Hive.Aero develops autonomous drone solutions for various industries, and one of the company's most promising use cases is video analytics for analyzing city traffic and parking spaces. An important requirement for such analytics is the ability to provide real-time processing of video data onboard the drone.
In the case of Hive.Aero, neural networks were being used to segment the input images and recognize objects in the video. The vehicle detection solution was implemented based on the YOLO_v5s neural network architecture, while the requirement was to achieve maximum acceleration on the Nvidia Jetson TX2 with an accuracy loss of not more than 1%.
Main technical parameters
● accuracy of object detection and segmentation - mAP;
● the time it takes to process one frame - latency (ms/image).

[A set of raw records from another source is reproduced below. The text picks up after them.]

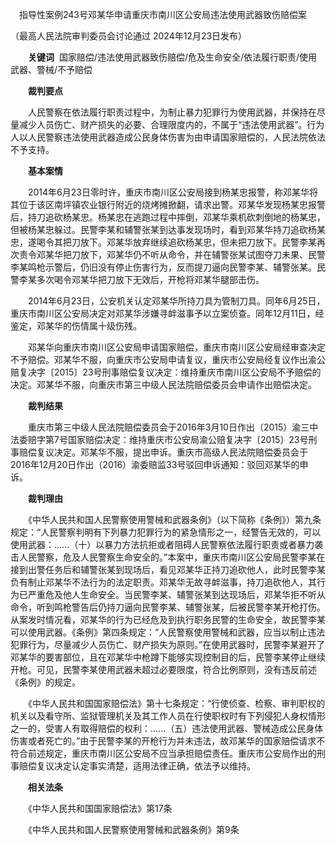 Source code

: 　指导性案例243号邓某华申请重庆市南川区公安局违法使用武器致伤赔偿案

（最高人民法院审判委员会讨论通过 2024年12月23日发布）

　　**关键词**  国家赔偿/违法使用武器致伤赔偿/危及生命安全/依法履行职责/使用武器、警械/不予赔偿

　　**裁判要点**

　　人民警察在依法履行职责过程中，为制止暴力犯罪行为使用武器，并保持在尽量减少人员伤亡、财产损失的必要、合理限度内的，不属于“违法使用武器”。行为人以人民警察违法使用武器造成公民身体伤害为由申请国家赔偿的，人民法院依法不予支持。

　　**基本案情**

　　2014年6月23日零时许，重庆市南川区公安局接到杨某忠报警，称邓某华将其位于该区南坪镇农业银行附近的烧烤摊掀翻，请求出警。邓某华发现杨某忠报警后，持刀追砍杨某忠。杨某忠在逃跑过程中摔倒，邓某华乘机砍刺倒地的杨某忠，但被杨某忠躲过。民警李某和辅警张某到达事发现场时，看到邓某华持刀追砍杨某忠，遂喝令其把刀放下。邓某华放弃继续追砍杨某忠，但未把刀放下。民警李某再次责令邓某华把刀放下，邓某华仍不听从命令，并在辅警张某试图夺刀未果、民警李某鸣枪示警后，仍旧没有停止伤害行为，反而提刀逼向民警李某、辅警张某。民警李某多次喝令邓某华把刀放下无效后，开枪将邓某华腿部击伤。

　　2014年6月23日，公安机关认定邓某华所持刀具为管制刀具。同年6月25日，重庆市南川区公安局决定对邓某华涉嫌寻衅滋事予以立案侦查。同年12月11日，经鉴定，邓某华的伤情属十级伤残。

　　邓某华向重庆市南川区公安局申请国家赔偿，重庆市南川区公安局经审查决定不予赔偿。邓某华不服，向重庆市公安局申请复议，重庆市公安局经复议作出渝公赔复决字〔2015〕23号刑事赔偿复议决定：维持重庆市南川区公安局不予赔偿的决定。邓某华不服，向重庆市第三中级人民法院赔偿委员会申请作出赔偿决定。

　　**裁判结果**

　　重庆市第三中级人民法院赔偿委员会于2016年3月10日作出（2015）渝三中法委赔字第7号国家赔偿决定：维持重庆市公安局渝公赔复决字〔2015〕23号刑事赔偿复议决定。邓某华不服，提出申诉。重庆市高级人民法院赔偿委员会于2016年12月20日作出（2016）渝委赔监33号驳回申诉通知：驳回邓某华的申诉。

　　**裁判理由**

　　《中华人民共和国人民警察使用警械和武器条例》（以下简称《条例》）第九条规定：“人民警察判明有下列暴力犯罪行为的紧急情形之一，经警告无效的，可以使用武器：......（十）以暴力方法抗拒或者阻碍人民警察依法履行职责或者暴力袭击人民警察，危及人民警察生命安全的。”本案中，重庆市南川区公安局民警李某在接到出警任务后和辅警张某到现场后，看见邓某华正持刀追砍他人，此时民警李某负有制止邓某华不法行为的法定职责。邓某华无故寻衅滋事，持刀追砍他人，其行为已严重危及他人生命安全。当民警李某、辅警张某到达现场后，邓某华拒不听从命令，听到鸣枪警告后仍持刀逼向民警李某、辅警张某，后被民警李某开枪打伤。从案发时情况看，邓某华的行为已经危及到执行职务民警的生命安全，故民警李某可以使用武器。《条例》第四条规定：“人民警察使用警械和武器，应当以制止违法犯罪行为，尽量减少人员伤亡、财产损失为原则。”在使用武器时，民警李某避开了邓某华的要害部位，且在邓某华中枪蹲下能够实现控制目的后，民警李某停止继续开枪。可见，民警李某使用武器未超过必要限度，符合比例原则，没有违反前述《条例》的规定。

　　《中华人民共和国国家赔偿法》第十七条规定：“行使侦查、检察、审判职权的机关以及看守所、监狱管理机关及其工作人员在行使职权时有下列侵犯人身权情形之一的，受害人有取得赔偿的权利：......（五）违法使用武器、警械造成公民身体伤害或者死亡的。”由于民警李某的开枪行为并未违法，故邓某华的国家赔偿请求不符合前述规定，重庆市南川区公安局不应当承担赔偿责任。重庆市公安局作出的刑事赔偿复议决定认定事实清楚，适用法律正确，依法予以维持。

　　**相关法条**

　　《中华人民共和国国家赔偿法》第17条

　　《中华人民共和国人民警察使用警械和武器条例》第9条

Input data from the customer
● Hardware - Nvidia Jetson TX2;
● Inference engine - TensorRT;
● The architecture of the neural network - YOLO_V5s
● Processing time per frame - 108 ms/image
reduce processing time per frame as much as possible, without changing the hardware and with an accuracy loss of less than 1%.
Taking into account Hive’s requirements, enot.ai accelerated the neural network 2.1 times. After optimization, the time to process a video frame was reduced to 51 milliseconds per frame.
After using enot.ai’s tools, Hive was able to accelerate their neural networks more than 2 times, thus enabling real-time processing. Since Yolo_v5s is already a very efficient neural network architecture, the results are quite significant.